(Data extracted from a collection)
======
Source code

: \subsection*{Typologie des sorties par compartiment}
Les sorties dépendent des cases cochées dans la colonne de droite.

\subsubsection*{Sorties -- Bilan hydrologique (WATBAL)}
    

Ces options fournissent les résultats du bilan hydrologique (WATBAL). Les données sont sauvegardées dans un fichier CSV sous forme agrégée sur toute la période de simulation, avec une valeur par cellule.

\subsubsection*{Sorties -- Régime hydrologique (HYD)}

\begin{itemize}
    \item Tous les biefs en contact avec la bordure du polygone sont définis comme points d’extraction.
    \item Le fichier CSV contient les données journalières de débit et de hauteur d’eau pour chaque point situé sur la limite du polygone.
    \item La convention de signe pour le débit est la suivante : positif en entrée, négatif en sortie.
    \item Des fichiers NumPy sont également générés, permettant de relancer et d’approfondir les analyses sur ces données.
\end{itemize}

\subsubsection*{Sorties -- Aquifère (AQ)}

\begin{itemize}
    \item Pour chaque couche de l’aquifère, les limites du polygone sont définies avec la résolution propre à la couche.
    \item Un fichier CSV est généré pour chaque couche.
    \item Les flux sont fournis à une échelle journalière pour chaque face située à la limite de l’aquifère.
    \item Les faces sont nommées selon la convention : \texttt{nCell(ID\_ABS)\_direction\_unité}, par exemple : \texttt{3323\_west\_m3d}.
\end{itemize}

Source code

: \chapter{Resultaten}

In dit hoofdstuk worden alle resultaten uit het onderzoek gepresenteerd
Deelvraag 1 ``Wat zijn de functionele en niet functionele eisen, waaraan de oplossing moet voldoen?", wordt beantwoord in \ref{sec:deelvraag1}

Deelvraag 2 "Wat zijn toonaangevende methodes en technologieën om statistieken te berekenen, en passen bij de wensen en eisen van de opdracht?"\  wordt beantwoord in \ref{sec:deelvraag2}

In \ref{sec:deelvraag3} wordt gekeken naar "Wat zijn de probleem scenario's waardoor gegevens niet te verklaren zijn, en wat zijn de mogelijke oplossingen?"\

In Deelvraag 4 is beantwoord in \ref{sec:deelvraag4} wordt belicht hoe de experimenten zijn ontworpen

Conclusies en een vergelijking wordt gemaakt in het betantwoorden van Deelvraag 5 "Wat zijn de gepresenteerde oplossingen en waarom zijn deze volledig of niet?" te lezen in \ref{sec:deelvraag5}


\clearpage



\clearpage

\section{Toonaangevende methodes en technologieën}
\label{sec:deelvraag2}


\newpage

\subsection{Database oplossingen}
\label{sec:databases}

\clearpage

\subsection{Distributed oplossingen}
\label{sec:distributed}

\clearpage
======
» **About this exercise**: Give back, word for word, the lines from the one with "Les faces sont" through the last line of the entries, both included, and no other line.

» **Result of this exercise**:
    \item Les faces sont nommées selon la convention : \texttt{nCell(ID\_ABS)\_direction\_unité}, par exemple : \texttt{3323\_west\_m3d}.
\end{itemize}

Source code

: \chapter{Resultaten}

In dit hoofdstuk worden alle resultaten uit het onderzoek gepresenteerd
Deelvraag 1 ``Wat zijn de functionele en niet functionele eisen, waaraan de oplossing moet voldoen?", wordt beantwoord in \ref{sec:deelvraag1}

Deelvraag 2 "Wat zijn toonaangevende methodes en technologieën om statistieken te berekenen, en passen bij de wensen en eisen van de opdracht?"\  wordt beantwoord in \ref{sec:deelvraag2}

In \ref{sec:deelvraag3} wordt gekeken naar "Wat zijn de probleem scenario's waardoor gegevens niet te verklaren zijn, en wat zijn de mogelijke oplossingen?"\

In Deelvraag 4 is beantwoord in \ref{sec:deelvraag4} wordt belicht hoe de experimenten zijn ontworpen

Conclusies en een vergelijking wordt gemaakt in het betantwoorden van Deelvraag 5 "Wat zijn de gepresenteerde oplossingen en waarom zijn deze volledig of niet?" te lezen in \ref{sec:deelvraag5}


\clearpage



\clearpage

\section{Toonaangevende methodes en technologieën}
\label{sec:deelvraag2}


\newpage

\subsection{Database oplossingen}
\label{sec:databases}

\clearpage

\subsection{Distributed oplossingen}
\label{sec:distributed}

\clearpage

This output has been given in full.